William Price

Personal information
- Full name: William John Price
- Date of birth: 4 December 1903
- Place of birth: Mhow, India
- Date of death: 22 June 1987 (aged 83)
- Place of death: Swansea, Wales
- Height: 5 ft 5 in (1.65 m)
- Position: Inside left

Youth career
- Coldstream Guards
- 10th Royal Hussars
- Woking Town

Senior career*
- Years: Team / Apps / (Gls)
- 1928: Brentford / 1 / (1)
- 1929–1937: Fulham / 189 / (49)
- 1937: Port Vale / 13 / (2)
- Total:  / 203 / (52)

International career
- 1927–1928: England Amateurs / 3 / (2)
- 1929: Football Association XI

= William Price (footballer) =

English footballer

William John Price (4 December 1903 – 22 June 1987), sometimes known as Johnny Price, was an English professional footballer, who was born in India. An inside left, he played for Brentford, Fulham, Port Vale and England at amateur level. His most significant spell was with Fulham from 1929 to 1937, who he helped to win the Third Division South championship in the 1931–32 season.

== Club career ==
Price began his football career in army football with the Coldstream Guards and the 10th Royal Hussars. Initially an amateur, he joined Third Division South club Brentford from Isthmian League club Woking Town in 1928. He scored on his only first-team appearance for the Bees in a 3–1 victory over Norwich City on Good Friday 1928. Price subsequently turned professional and played for Fulham between 1928 and 1937, with whom he won the 1931–32 Third Division South championship.

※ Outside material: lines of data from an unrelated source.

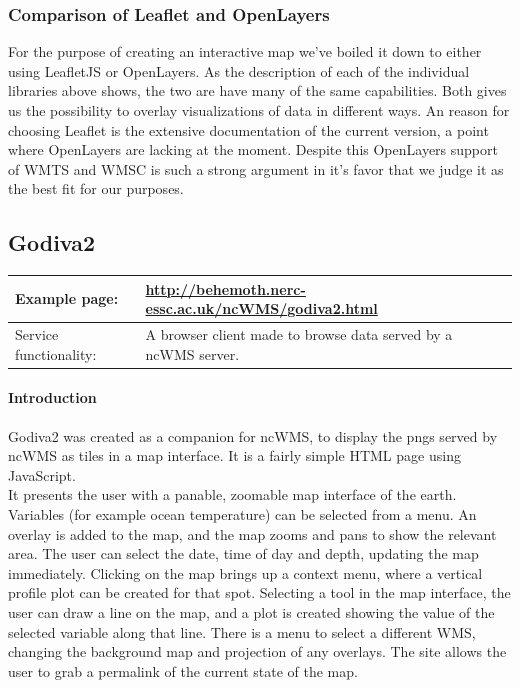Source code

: \documentclass[11pt,a4paper,titlepage,oneside]{report}
\begin{document}
  \subsubsection{Comparison of Leaflet and OpenLayers}
    For the purpose of creating an interactive map we've boiled it down to either using LeafletJS or OpenLayers. As the description of each of the individual libraries above shows, the two are have many of the same capabilities. Both gives us the possibility to overlay visualizations of data in different ways. An reason for choosing Leaflet is the extensive documentation of the current version, a point where OpenLayers are lacking at the moment. Despite this OpenLayers support of \gls{WMTS} and \gls{WMSC} is such a strong argument in it's favor that we judge it as the best fit for our purposes.
    
  \subsection{Godiva2}
     \begin{tabular}{|p{4cm}|p{8cm}|}
     \hline
     Example page: & \url{http://behemoth.nerc-essc.ac.uk/ncWMS/godiva2.html} \\
     \hline
     Service functionality: & A browser client made to browse data served by a ncWMS server. \\
     \hline
   \end{tabular}
   
  \paragraph{Introduction}
  Godiva2 was created as a companion for ncWMS, to display the pngs served by ncWMS as tiles in a map interface. It is a fairly simple \gls{HTML} page using JavaScript. \\
   It presents the user with a panable, zoomable map interface of the earth. Variables (for example ocean temperature) can be selected from a menu. An overlay is added to the map, and the map zooms and pans to show the relevant area. The user can select the date, time of day and depth, updating the map immediately. Clicking on the map brings up a context menu, where a vertical profile plot can be created for that spot. Selecting a tool in the map interface, the user can draw a line on the map, and a plot is created showing the value of the selected variable along that line. There is a menu to select a different \gls{WMS}, changing the background map and projection of any overlays. The site allows the user to grab a permalink of the current state of the map.
\end{document}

After making 204 appearances and scoring 53 goals for Fulham, Price joined Port Vale in May 1937 and scored two goals in 13 Third Division North appearances during the 1937–38 season. In November 1937, Price had his contract at the Old Recreation Ground cancelled by mutual consent, as he wished to travel south to work as a coach with Wimbledon. He later became the coach of Yiewsley, before he was appointed assistant secretary of Fulham.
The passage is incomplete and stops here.